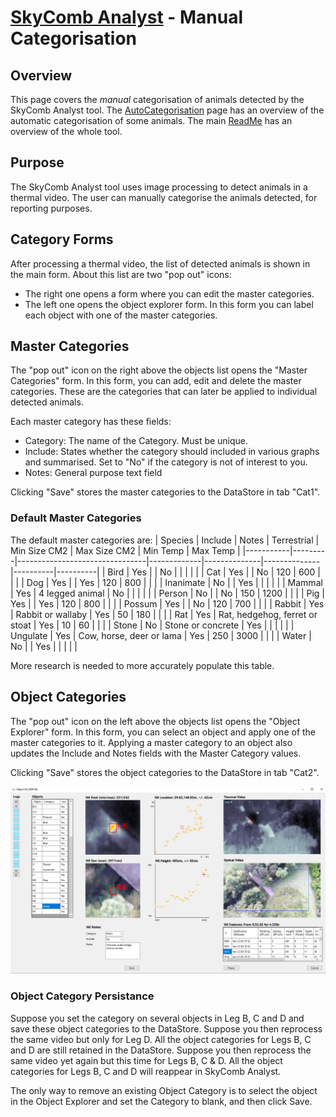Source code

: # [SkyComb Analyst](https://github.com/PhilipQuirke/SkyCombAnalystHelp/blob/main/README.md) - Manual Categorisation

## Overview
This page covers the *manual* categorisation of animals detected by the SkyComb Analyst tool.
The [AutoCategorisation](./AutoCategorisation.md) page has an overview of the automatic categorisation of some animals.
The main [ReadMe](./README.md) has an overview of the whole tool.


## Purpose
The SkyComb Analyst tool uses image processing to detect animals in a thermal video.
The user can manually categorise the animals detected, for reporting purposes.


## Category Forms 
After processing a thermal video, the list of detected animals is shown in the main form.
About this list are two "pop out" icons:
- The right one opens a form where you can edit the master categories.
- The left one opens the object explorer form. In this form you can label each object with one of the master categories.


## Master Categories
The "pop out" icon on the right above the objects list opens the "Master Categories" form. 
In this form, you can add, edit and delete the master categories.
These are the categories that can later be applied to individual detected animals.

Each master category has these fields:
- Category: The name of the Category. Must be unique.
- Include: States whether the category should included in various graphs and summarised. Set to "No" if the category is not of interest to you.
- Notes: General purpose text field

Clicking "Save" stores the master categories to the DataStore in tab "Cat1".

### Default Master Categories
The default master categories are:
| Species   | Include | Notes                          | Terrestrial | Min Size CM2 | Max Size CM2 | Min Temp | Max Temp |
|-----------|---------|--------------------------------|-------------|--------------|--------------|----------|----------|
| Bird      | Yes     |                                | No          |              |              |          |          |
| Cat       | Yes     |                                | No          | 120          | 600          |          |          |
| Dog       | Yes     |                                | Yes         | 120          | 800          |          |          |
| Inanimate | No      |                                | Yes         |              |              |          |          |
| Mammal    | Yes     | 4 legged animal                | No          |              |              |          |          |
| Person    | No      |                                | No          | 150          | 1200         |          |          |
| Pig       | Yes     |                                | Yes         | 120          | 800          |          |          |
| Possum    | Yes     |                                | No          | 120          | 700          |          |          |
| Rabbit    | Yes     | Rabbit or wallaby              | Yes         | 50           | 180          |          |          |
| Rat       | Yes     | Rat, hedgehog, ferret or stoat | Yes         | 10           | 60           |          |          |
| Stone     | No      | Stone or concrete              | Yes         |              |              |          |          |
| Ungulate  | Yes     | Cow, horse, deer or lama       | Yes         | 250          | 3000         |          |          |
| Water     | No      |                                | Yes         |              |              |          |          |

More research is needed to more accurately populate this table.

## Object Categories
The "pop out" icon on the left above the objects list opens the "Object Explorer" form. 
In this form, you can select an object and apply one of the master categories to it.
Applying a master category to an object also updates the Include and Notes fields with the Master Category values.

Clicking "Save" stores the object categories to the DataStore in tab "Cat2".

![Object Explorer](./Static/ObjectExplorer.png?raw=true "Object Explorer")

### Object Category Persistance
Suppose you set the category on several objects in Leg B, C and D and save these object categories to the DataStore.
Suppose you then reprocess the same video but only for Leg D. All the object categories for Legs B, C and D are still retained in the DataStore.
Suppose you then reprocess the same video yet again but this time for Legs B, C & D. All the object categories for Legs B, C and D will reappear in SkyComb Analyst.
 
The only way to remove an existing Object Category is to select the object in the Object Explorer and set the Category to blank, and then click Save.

-=-=-

Output the material word for word. Pictures do not go in.

SOLUTION TO THIS TASK:
Source code

: # [SkyComb Analyst](https://github.com/PhilipQuirke/SkyCombAnalystHelp/blob/main/README.md) - Manual Categorisation

## Overview
This page covers the *manual* categorisation of animals detected by the SkyComb Analyst tool.
The [AutoCategorisation](./AutoCategorisation.md) page has an overview of the automatic categorisation of some animals.
The main [ReadMe](./README.md) has an overview of the whole tool.


## Purpose
The SkyComb Analyst tool uses image processing to detect animals in a thermal video.
The user can manually categorise the animals detected, for reporting purposes.


## Category Forms 
After processing a thermal video, the list of detected animals is shown in the main form.
About this list are two "pop out" icons:
- The right one opens a form where you can edit the master categories.
- The left one opens the object explorer form. In this form you can label each object with one of the master categories.


## Master Categories
The "pop out" icon on the right above the objects list opens the "Master Categories" form. 
In this form, you can add, edit and delete the master categories.
These are the categories that can later be applied to individual detected animals.

Each master category has these fields:
- Category: The name of the Category. Must be unique.
- Include: States whether the category should included in various graphs and summarised. Set to "No" if the category is not of interest to you.
- Notes: General purpose text field

Clicking "Save" stores the master categories to the DataStore in tab "Cat1".

### Default Master Categories
The default master categories are:
| Species   | Include | Notes                          | Terrestrial | Min Size CM2 | Max Size CM2 | Min Temp | Max Temp |
|-----------|---------|--------------------------------|-------------|--------------|--------------|----------|----------|
| Bird      | Yes     |                                | No          |              |              |          |          |
| Cat       | Yes     |                                | No          | 120          | 600          |          |          |
| Dog       | Yes     |                                | Yes         | 120          | 800          |          |          |
| Inanimate | No      |                                | Yes         |              |              |          |          |
| Mammal    | Yes     | 4 legged animal                | No          |              |              |          |          |
| Person    | No      |                                | No          | 150          | 1200         |          |          |
| Pig       | Yes     |                                | Yes         | 120          | 800          |          |          |
| Possum    | Yes     |                                | No          | 120          | 700          |          |          |
| Rabbit    | Yes     | Rabbit or wallaby              | Yes         | 50           | 180          |          |          |
| Rat       | Yes     | Rat, hedgehog, ferret or stoat | Yes         | 10           | 60           |          |          |
| Stone     | No      | Stone or concrete              | Yes         |              |              |          |          |
| Ungulate  | Yes     | Cow, horse, deer or lama       | Yes         | 250          | 3000         |          |          |
| Water     | No      |                                | Yes         |              |              |          |          |

More research is needed to more accurately populate this table.

## Object Categories
The "pop out" icon on the left above the objects list opens the "Object Explorer" form. 
In this form, you can select an object and apply one of the master categories to it.
Applying a master category to an object also updates the Include and Notes fields with the Master Category values.

Clicking "Save" stores the object categories to the DataStore in tab "Cat2".

![Object Explorer](./Static/ObjectExplorer.png?raw=true "Object Explorer")

### Object Category Persistance
Suppose you set the category on several objects in Leg B, C and D and save these object categories to the DataStore.
Suppose you then reprocess the same video but only for Leg D. All the object categories for Legs B, C and D are still retained in the DataStore.
Suppose you then reprocess the same video yet again but this time for Legs B, C & D. All the object categories for Legs B, C and D will reappear in SkyComb Analyst.
 
The only way to remove an existing Object Category is to select the object in the Object Explorer and set the Category to blank, and then click Save.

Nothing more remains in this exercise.